EXERCISE
In the data below, find the line containing "### Web Application", then set down that line and every later line up to and including the line containing "The basic principles", exactly.

INPUT RECORDS Start Marker

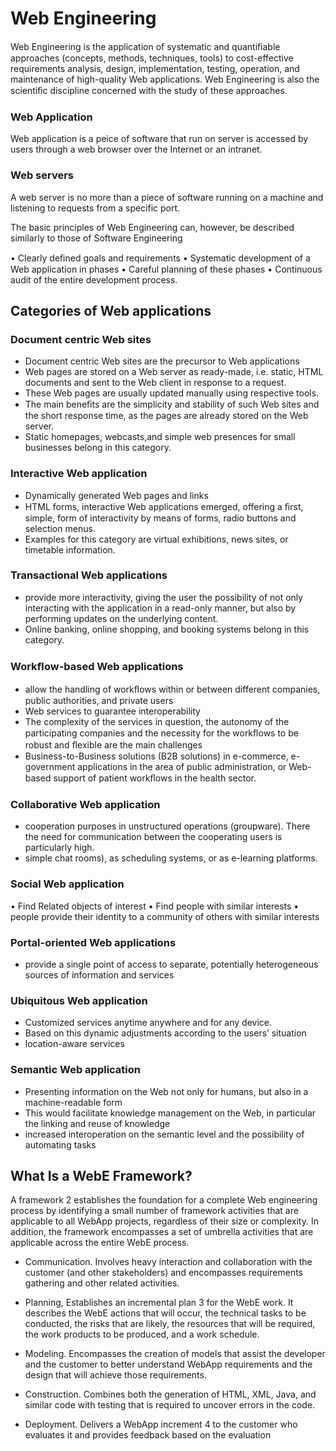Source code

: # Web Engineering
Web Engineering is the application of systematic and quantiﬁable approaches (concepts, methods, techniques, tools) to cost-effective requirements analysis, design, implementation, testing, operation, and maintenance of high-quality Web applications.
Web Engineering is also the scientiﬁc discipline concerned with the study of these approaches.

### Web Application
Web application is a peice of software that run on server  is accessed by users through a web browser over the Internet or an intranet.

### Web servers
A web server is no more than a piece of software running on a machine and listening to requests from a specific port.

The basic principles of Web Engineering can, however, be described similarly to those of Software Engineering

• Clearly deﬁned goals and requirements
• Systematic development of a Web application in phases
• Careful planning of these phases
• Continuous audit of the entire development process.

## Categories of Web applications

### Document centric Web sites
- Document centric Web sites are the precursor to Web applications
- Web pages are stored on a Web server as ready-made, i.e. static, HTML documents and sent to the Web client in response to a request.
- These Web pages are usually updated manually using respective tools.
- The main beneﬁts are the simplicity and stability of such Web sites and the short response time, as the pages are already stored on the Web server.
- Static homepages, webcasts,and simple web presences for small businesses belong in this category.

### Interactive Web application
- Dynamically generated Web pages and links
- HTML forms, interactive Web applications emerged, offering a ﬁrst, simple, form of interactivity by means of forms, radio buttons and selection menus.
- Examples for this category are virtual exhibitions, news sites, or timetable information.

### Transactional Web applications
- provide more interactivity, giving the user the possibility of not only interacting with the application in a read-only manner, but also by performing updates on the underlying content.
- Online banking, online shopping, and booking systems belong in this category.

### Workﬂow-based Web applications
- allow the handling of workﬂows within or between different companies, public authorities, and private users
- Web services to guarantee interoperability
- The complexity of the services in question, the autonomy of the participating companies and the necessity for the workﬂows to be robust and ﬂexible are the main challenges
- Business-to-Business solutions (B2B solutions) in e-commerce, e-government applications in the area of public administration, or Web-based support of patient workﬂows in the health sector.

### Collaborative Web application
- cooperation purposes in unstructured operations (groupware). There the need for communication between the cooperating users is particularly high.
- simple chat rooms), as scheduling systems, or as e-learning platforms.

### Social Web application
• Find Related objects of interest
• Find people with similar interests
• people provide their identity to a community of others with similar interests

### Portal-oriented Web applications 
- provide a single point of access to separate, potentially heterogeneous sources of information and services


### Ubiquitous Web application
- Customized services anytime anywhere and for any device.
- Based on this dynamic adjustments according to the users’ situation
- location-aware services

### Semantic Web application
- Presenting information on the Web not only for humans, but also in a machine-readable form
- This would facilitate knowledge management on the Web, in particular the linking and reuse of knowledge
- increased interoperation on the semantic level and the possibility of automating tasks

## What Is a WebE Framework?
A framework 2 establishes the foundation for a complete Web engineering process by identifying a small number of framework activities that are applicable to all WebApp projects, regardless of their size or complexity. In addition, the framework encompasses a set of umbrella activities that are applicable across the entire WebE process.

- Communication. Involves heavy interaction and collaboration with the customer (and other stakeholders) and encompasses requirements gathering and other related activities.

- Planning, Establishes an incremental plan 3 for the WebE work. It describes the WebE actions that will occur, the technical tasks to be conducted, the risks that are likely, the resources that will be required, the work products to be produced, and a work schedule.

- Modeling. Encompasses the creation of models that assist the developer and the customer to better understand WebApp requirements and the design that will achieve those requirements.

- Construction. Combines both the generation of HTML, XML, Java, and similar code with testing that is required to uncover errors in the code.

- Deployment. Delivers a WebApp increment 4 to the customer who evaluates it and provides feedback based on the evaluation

INPUT RECORDS End Marker

TASK ANSWER
### Web Application
Web application is a peice of software that run on server  is accessed by users through a web browser over the Internet or an intranet.

### Web servers
A web server is no more than a piece of software running on a machine and listening to requests from a specific port.

The basic principles of Web Engineering can, however, be described similarly to those of Software Engineering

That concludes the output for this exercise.